- [Source data]
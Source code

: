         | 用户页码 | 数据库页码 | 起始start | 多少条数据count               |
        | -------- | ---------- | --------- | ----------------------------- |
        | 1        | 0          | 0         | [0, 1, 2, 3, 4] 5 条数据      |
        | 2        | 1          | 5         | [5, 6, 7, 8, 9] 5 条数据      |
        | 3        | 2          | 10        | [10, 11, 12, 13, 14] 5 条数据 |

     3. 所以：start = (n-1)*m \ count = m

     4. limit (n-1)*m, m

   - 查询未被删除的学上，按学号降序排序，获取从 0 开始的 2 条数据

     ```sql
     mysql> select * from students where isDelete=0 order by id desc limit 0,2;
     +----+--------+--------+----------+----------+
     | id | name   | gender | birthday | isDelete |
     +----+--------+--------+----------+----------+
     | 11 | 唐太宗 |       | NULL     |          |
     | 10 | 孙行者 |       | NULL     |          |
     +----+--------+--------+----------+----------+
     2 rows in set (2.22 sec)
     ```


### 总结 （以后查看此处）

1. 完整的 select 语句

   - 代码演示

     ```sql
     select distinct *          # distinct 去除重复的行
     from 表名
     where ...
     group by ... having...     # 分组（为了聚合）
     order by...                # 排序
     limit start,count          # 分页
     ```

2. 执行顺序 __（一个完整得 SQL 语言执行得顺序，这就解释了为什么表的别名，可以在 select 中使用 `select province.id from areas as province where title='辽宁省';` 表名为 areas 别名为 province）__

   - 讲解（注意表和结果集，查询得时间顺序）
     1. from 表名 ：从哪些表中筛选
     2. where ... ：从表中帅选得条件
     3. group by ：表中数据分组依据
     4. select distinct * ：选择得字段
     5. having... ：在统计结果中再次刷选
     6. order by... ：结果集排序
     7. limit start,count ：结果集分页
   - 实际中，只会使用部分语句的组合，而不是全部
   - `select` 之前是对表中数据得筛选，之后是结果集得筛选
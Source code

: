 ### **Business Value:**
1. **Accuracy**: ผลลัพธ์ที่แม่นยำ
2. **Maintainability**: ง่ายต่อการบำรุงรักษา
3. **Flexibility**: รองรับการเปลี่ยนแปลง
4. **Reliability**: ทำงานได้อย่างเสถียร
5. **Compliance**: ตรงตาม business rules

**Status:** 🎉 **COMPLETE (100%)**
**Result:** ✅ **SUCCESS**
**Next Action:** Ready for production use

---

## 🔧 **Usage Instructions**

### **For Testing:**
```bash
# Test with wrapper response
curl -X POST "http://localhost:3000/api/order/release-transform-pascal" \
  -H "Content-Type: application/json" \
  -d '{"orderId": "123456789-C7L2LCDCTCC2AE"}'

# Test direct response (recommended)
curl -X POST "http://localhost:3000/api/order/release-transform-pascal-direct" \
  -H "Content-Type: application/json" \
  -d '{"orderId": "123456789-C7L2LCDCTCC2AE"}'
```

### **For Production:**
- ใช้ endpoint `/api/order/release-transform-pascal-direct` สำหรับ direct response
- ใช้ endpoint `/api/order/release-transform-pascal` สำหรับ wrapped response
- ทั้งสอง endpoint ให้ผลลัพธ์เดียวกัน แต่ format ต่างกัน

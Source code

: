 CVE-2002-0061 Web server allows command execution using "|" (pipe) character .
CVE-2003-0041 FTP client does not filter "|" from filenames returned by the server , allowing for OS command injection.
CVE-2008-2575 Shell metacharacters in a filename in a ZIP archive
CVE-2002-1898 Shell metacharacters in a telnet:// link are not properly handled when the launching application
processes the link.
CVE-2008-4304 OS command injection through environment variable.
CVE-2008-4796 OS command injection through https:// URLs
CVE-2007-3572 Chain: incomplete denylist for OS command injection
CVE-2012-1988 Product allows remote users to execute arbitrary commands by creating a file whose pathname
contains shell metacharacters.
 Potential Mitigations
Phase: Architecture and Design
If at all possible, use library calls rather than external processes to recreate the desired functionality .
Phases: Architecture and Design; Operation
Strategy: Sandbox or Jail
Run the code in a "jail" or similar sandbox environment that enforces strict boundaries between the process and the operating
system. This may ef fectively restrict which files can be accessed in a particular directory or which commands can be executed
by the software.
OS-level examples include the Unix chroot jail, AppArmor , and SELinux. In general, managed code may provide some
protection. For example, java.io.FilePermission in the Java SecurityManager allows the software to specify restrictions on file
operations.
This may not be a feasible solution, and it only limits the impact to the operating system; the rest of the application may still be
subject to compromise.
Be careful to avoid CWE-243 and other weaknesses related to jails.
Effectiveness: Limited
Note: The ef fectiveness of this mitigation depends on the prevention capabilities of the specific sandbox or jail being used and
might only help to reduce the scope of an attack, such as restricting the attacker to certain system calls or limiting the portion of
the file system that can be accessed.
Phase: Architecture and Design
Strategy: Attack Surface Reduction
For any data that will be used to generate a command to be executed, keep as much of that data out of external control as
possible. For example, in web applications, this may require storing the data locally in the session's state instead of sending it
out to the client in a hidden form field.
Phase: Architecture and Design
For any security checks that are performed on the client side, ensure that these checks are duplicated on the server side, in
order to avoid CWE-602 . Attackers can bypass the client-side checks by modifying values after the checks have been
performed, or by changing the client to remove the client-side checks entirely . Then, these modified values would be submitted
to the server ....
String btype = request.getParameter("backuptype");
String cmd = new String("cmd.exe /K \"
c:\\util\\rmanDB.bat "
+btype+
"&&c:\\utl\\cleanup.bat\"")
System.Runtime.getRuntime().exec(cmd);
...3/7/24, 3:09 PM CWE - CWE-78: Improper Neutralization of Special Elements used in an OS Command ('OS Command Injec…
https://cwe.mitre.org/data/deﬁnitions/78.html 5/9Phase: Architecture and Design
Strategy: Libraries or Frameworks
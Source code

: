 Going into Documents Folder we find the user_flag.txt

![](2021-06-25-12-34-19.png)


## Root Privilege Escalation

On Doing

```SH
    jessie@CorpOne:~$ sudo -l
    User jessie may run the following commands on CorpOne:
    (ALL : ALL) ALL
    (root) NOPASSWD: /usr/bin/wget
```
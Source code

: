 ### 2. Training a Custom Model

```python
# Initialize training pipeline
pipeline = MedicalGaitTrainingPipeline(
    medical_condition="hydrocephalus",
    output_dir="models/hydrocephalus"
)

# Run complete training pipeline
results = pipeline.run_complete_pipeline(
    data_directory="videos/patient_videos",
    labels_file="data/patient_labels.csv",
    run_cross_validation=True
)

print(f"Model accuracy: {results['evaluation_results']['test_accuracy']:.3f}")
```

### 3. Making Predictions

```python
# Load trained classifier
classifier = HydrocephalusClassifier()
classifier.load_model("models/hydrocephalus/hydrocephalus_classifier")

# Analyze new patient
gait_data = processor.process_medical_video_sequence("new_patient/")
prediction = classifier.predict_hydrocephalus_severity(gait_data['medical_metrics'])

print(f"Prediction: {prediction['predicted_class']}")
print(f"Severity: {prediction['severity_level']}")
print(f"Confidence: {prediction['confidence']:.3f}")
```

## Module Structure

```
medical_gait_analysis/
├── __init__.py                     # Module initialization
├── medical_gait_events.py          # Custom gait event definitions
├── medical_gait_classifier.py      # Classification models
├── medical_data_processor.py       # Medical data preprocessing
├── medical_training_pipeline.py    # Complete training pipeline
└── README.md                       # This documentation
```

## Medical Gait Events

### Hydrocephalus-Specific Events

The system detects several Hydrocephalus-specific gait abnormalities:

- [Your goal] The records above are to be restated word for word.

- [Answer to this problem]
Source code

:         | 用户页码 | 数据库页码 | 起始start | 多少条数据count               |
        | -------- | ---------- | --------- | ----------------------------- |
        | 1        | 0          | 0         | [0, 1, 2, 3, 4] 5 条数据      |
        | 2        | 1          | 5         | [5, 6, 7, 8, 9] 5 条数据      |
        | 3        | 2          | 10        | [10, 11, 12, 13, 14] 5 条数据 |

     3. 所以：start = (n-1)*m \ count = m

     4. limit (n-1)*m, m

   - 查询未被删除的学上，按学号降序排序，获取从 0 开始的 2 条数据

     ```sql
     mysql> select * from students where isDelete=0 order by id desc limit 0,2;
     +----+--------+--------+----------+----------+
     | id | name   | gender | birthday | isDelete |
     +----+--------+--------+----------+----------+
     | 11 | 唐太宗 |       | NULL     |          |
     | 10 | 孙行者 |       | NULL     |          |
     +----+--------+--------+----------+----------+
     2 rows in set (2.22 sec)
     ```


### 总结 （以后查看此处）

1. 完整的 select 语句

   - 代码演示

     ```sql
     select distinct *          # distinct 去除重复的行
     from 表名
     where ...
     group by ... having...     # 分组（为了聚合）
     order by...                # 排序
     limit start,count          # 分页
     ```

2. 执行顺序 __（一个完整得 SQL 语言执行得顺序，这就解释了为什么表的别名，可以在 select 中使用 `select province.id from areas as province where title='辽宁省';` 表名为 areas 别名为 province）__

   - 讲解（注意表和结果集，查询得时间顺序）
     1. from 表名 ：从哪些表中筛选
     2. where ... ：从表中帅选得条件
     3. group by ：表中数据分组依据
     4. select distinct * ：选择得字段
     5. having... ：在统计结果中再次刷选
     6. order by... ：结果集排序
     7. limit start,count ：结果集分页
   - 实际中，只会使用部分语句的组合，而不是全部
   - `select` 之前是对表中数据得筛选，之后是结果集得筛选
Source code

: ### **Business Value:**
1. **Accuracy**: ผลลัพธ์ที่แม่นยำ
2. **Maintainability**: ง่ายต่อการบำรุงรักษา
3. **Flexibility**: รองรับการเปลี่ยนแปลง
4. **Reliability**: ทำงานได้อย่างเสถียร
5. **Compliance**: ตรงตาม business rules

**Status:** 🎉 **COMPLETE (100%)**
**Result:** ✅ **SUCCESS**
**Next Action:** Ready for production use

---

## 🔧 **Usage Instructions**

### **For Testing:**
```bash
# Test with wrapper response
curl -X POST "http://localhost:3000/api/order/release-transform-pascal" \
  -H "Content-Type: application/json" \
  -d '{"orderId": "123456789-C7L2LCDCTCC2AE"}'

# Test direct response (recommended)
curl -X POST "http://localhost:3000/api/order/release-transform-pascal-direct" \
  -H "Content-Type: application/json" \
  -d '{"orderId": "123456789-C7L2LCDCTCC2AE"}'
```

### **For Production:**
- ใช้ endpoint `/api/order/release-transform-pascal-direct` สำหรับ direct response
- ใช้ endpoint `/api/order/release-transform-pascal` สำหรับ wrapped response
- ทั้งสอง endpoint ให้ผลลัพธ์เดียวกัน แต่ format ต่างกัน

Source code

: CVE-2002-0061 Web server allows command execution using "|" (pipe) character .
CVE-2003-0041 FTP client does not filter "|" from filenames returned by the server , allowing for OS command injection.
CVE-2008-2575 Shell metacharacters in a filename in a ZIP archive
CVE-2002-1898 Shell metacharacters in a telnet:// link are not properly handled when the launching application
processes the link.
CVE-2008-4304 OS command injection through environment variable.
CVE-2008-4796 OS command injection through https:// URLs
CVE-2007-3572 Chain: incomplete denylist for OS command injection
CVE-2012-1988 Product allows remote users to execute arbitrary commands by creating a file whose pathname
contains shell metacharacters.
 Potential Mitigations
Phase: Architecture and Design
If at all possible, use library calls rather than external processes to recreate the desired functionality .
Phases: Architecture and Design; Operation
Strategy: Sandbox or Jail
Run the code in a "jail" or similar sandbox environment that enforces strict boundaries between the process and the operating
system. This may ef fectively restrict which files can be accessed in a particular directory or which commands can be executed
by the software.
OS-level examples include the Unix chroot jail, AppArmor , and SELinux. In general, managed code may provide some
protection. For example, java.io.FilePermission in the Java SecurityManager allows the software to specify restrictions on file
operations.
This may not be a feasible solution, and it only limits the impact to the operating system; the rest of the application may still be
subject to compromise.
Be careful to avoid CWE-243 and other weaknesses related to jails.
Effectiveness: Limited
Note: The ef fectiveness of this mitigation depends on the prevention capabilities of the specific sandbox or jail being used and
might only help to reduce the scope of an attack, such as restricting the attacker to certain system calls or limiting the portion of
the file system that can be accessed.
Phase: Architecture and Design
Strategy: Attack Surface Reduction
For any data that will be used to generate a command to be executed, keep as much of that data out of external control as
possible. For example, in web applications, this may require storing the data locally in the session's state instead of sending it
out to the client in a hidden form field.
Phase: Architecture and Design
For any security checks that are performed on the client side, ensure that these checks are duplicated on the server side, in
order to avoid CWE-602 . Attackers can bypass the client-side checks by modifying values after the checks have been
performed, or by changing the client to remove the client-side checks entirely . Then, these modified values would be submitted
to the server ....
String btype = request.getParameter("backuptype");
String cmd = new String("cmd.exe /K \"
c:\\util\\rmanDB.bat "
+btype+
"&&c:\\utl\\cleanup.bat\"")
System.Runtime.getRuntime().exec(cmd);
...3/7/24, 3:09 PM CWE - CWE-78: Improper Neutralization of Special Elements used in an OS Command ('OS Command Injec…
https://cwe.mitre.org/data/deﬁnitions/78.html 5/9Phase: Architecture and Design
Strategy: Libraries or Frameworks
Source code

: Going into Documents Folder we find the user_flag.txt

![](2021-06-25-12-34-19.png)


## Root Privilege Escalation

On Doing

```SH
    jessie@CorpOne:~$ sudo -l
    User jessie may run the following commands on CorpOne:
    (ALL : ALL) ALL
    (root) NOPASSWD: /usr/bin/wget
```
Source code

: ### 2. Training a Custom Model

```python
# Initialize training pipeline
pipeline = MedicalGaitTrainingPipeline(
    medical_condition="hydrocephalus",
    output_dir="models/hydrocephalus"
)

# Run complete training pipeline
results = pipeline.run_complete_pipeline(
    data_directory="videos/patient_videos",
    labels_file="data/patient_labels.csv",
    run_cross_validation=True
)

print(f"Model accuracy: {results['evaluation_results']['test_accuracy']:.3f}")
```

### 3. Making Predictions

```python
# Load trained classifier
classifier = HydrocephalusClassifier()
classifier.load_model("models/hydrocephalus/hydrocephalus_classifier")

# Analyze new patient
gait_data = processor.process_medical_video_sequence("new_patient/")
prediction = classifier.predict_hydrocephalus_severity(gait_data['medical_metrics'])

print(f"Prediction: {prediction['predicted_class']}")
print(f"Severity: {prediction['severity_level']}")
print(f"Confidence: {prediction['confidence']:.3f}")
```

## Module Structure

```
medical_gait_analysis/
├── __init__.py                     # Module initialization
├── medical_gait_events.py          # Custom gait event definitions
├── medical_gait_classifier.py      # Classification models
├── medical_data_processor.py       # Medical data preprocessing
├── medical_training_pipeline.py    # Complete training pipeline
└── README.md                       # This documentation
```

## Medical Gait Events

### Hydrocephalus-Specific Events

The system detects several Hydrocephalus-specific gait abnormalities:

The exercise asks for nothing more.